Top of DATASET EXTRACT
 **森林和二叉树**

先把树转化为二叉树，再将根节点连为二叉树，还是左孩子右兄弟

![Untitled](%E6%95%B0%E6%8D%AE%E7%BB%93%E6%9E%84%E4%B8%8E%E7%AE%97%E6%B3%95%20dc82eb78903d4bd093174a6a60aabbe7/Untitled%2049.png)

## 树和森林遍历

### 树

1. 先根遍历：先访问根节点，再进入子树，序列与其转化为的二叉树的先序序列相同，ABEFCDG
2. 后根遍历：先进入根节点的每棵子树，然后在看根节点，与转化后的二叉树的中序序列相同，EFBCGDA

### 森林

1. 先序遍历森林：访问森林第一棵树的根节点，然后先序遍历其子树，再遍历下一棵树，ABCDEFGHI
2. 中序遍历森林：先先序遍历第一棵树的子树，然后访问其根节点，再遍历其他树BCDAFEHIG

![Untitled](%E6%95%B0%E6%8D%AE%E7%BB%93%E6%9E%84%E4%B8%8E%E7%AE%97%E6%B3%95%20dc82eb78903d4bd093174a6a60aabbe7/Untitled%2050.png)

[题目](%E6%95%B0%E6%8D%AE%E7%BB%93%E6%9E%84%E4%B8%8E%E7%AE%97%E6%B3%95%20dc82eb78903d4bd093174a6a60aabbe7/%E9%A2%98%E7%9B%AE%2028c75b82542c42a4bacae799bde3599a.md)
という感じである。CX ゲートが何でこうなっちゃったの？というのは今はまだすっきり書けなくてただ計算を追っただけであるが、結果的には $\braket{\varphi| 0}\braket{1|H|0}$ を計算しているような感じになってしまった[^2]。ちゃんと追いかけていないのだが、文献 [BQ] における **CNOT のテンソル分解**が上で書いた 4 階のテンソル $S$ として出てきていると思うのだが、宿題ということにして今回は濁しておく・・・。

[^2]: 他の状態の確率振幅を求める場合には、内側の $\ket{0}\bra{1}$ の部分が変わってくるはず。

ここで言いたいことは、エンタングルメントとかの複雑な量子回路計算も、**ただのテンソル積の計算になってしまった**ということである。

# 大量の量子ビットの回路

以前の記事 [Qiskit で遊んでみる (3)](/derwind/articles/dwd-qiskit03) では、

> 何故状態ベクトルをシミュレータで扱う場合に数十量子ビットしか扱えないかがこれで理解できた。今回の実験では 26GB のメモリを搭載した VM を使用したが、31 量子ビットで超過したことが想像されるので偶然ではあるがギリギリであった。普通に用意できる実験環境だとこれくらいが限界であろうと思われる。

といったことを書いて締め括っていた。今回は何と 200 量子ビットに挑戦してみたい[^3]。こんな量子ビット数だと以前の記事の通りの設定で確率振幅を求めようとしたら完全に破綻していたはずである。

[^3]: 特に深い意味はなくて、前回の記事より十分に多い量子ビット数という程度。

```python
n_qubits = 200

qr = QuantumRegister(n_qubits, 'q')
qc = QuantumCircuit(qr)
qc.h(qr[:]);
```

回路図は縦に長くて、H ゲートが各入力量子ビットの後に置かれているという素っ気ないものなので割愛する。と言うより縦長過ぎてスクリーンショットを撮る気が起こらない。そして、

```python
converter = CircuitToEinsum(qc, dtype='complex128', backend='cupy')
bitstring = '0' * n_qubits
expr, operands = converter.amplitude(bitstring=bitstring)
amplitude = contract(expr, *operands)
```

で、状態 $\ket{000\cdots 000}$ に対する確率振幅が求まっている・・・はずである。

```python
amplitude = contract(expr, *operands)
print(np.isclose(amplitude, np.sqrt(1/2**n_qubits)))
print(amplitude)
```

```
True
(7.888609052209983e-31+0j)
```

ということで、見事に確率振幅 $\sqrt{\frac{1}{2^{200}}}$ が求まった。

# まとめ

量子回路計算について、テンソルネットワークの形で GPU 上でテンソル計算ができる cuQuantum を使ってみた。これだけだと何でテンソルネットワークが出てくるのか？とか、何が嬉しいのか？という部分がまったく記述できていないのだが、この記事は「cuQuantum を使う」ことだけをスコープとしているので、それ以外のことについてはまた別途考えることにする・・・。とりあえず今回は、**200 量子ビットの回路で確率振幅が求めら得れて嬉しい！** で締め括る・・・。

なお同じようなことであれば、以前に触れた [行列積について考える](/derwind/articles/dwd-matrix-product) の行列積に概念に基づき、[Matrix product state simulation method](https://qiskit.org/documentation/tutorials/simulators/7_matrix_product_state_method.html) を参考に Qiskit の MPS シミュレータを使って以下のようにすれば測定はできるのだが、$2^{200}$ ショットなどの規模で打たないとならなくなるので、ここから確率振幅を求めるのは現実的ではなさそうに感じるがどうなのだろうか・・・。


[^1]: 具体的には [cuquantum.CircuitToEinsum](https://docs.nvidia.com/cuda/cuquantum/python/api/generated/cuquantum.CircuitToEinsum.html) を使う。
Bottom of DATASET EXTRACT
WORK INSTRUCTIONS
From the preceding records, count the lines where "html" occurs and reply with the number only.

WRITTEN SOLUTION
2